*RECORDED DATA*:
>>

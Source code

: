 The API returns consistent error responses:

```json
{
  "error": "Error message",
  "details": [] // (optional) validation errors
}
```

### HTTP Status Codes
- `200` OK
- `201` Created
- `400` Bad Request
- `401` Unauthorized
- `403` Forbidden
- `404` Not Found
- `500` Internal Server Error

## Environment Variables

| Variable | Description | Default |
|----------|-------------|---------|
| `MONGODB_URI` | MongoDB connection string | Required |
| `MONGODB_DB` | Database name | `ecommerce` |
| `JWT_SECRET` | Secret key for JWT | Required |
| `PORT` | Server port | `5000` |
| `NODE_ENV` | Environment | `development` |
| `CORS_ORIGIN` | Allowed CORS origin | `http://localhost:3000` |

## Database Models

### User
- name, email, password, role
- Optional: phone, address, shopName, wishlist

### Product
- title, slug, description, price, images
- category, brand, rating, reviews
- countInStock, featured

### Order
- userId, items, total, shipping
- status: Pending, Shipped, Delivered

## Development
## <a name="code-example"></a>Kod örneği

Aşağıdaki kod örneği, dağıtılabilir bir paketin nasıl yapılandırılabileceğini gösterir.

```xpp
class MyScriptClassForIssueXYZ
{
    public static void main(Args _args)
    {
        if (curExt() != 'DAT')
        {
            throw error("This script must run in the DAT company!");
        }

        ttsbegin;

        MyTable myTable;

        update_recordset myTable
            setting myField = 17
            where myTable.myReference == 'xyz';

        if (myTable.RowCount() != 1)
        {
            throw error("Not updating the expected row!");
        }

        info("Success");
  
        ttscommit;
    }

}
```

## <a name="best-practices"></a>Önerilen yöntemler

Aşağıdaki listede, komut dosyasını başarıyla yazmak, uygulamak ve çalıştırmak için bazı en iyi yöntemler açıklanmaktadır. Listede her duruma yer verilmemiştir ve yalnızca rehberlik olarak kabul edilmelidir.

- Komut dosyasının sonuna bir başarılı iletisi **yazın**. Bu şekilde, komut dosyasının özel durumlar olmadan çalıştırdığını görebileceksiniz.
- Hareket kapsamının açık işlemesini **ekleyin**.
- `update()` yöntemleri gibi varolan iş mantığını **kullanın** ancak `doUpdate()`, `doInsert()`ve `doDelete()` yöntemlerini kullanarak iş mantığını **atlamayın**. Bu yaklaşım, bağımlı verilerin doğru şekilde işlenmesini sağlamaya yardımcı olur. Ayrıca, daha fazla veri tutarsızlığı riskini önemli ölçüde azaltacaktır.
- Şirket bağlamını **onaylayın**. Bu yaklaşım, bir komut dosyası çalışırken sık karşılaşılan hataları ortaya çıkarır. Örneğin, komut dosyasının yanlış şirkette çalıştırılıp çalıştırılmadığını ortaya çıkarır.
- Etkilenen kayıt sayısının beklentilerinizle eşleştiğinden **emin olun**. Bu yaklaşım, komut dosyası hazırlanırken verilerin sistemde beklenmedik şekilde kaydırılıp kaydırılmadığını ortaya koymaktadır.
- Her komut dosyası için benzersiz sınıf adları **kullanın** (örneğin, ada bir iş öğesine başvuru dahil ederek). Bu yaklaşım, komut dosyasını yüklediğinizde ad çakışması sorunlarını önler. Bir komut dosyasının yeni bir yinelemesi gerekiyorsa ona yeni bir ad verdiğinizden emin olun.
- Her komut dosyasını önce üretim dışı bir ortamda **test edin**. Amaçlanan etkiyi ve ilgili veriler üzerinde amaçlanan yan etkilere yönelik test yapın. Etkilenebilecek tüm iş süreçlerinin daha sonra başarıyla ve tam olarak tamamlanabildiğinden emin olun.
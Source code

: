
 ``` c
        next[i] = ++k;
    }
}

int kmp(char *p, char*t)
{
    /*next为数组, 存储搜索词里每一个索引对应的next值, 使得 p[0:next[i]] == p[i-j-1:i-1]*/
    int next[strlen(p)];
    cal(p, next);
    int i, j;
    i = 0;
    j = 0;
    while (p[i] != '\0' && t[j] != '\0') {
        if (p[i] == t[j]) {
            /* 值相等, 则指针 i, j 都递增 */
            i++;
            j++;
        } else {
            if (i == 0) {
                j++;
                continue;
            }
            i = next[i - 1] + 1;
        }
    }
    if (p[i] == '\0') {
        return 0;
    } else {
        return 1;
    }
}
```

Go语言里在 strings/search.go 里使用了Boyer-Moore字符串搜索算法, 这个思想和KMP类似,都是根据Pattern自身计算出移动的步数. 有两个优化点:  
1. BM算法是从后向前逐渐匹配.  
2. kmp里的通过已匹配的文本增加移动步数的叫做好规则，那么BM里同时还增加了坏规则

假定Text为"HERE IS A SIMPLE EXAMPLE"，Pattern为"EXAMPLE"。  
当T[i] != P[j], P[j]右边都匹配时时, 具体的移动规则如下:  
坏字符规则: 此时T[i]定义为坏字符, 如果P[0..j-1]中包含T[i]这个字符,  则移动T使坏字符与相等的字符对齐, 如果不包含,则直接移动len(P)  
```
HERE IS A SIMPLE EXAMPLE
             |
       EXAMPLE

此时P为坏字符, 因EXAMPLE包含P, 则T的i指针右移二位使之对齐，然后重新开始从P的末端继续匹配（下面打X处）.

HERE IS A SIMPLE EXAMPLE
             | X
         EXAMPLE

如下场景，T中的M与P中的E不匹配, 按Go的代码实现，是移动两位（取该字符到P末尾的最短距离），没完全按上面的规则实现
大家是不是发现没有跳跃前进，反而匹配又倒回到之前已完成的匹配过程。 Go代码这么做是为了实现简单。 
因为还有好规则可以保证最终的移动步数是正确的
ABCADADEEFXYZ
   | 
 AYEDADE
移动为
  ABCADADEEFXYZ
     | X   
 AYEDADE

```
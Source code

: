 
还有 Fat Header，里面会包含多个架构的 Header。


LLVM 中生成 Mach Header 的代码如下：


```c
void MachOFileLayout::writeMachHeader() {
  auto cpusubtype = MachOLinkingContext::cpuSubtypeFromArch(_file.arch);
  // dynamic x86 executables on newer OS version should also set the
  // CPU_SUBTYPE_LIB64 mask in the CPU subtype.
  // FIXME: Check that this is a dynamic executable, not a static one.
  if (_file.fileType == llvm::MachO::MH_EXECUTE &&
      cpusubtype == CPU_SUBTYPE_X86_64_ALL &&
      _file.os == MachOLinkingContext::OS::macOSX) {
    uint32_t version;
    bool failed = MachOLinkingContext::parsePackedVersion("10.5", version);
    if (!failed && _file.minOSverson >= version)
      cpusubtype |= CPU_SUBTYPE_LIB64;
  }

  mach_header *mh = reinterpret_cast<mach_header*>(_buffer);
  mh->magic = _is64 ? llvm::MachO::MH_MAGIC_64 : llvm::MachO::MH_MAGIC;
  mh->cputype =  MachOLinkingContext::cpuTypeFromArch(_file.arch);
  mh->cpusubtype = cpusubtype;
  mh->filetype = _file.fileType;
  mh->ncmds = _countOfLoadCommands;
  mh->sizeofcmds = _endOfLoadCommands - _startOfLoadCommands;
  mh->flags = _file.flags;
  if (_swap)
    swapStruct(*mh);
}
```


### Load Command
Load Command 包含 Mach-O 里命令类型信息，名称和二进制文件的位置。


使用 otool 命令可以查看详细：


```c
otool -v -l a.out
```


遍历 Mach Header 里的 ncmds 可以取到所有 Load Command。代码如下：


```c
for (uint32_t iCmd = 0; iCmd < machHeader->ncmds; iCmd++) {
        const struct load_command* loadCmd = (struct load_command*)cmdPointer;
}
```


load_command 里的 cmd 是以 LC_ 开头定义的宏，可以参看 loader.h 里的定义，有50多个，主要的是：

<<

*TASK STATEMENT*:
If a line of the material contains the string "kullanın", count it; give only the total.

*REPLY TO THE TASK*:
2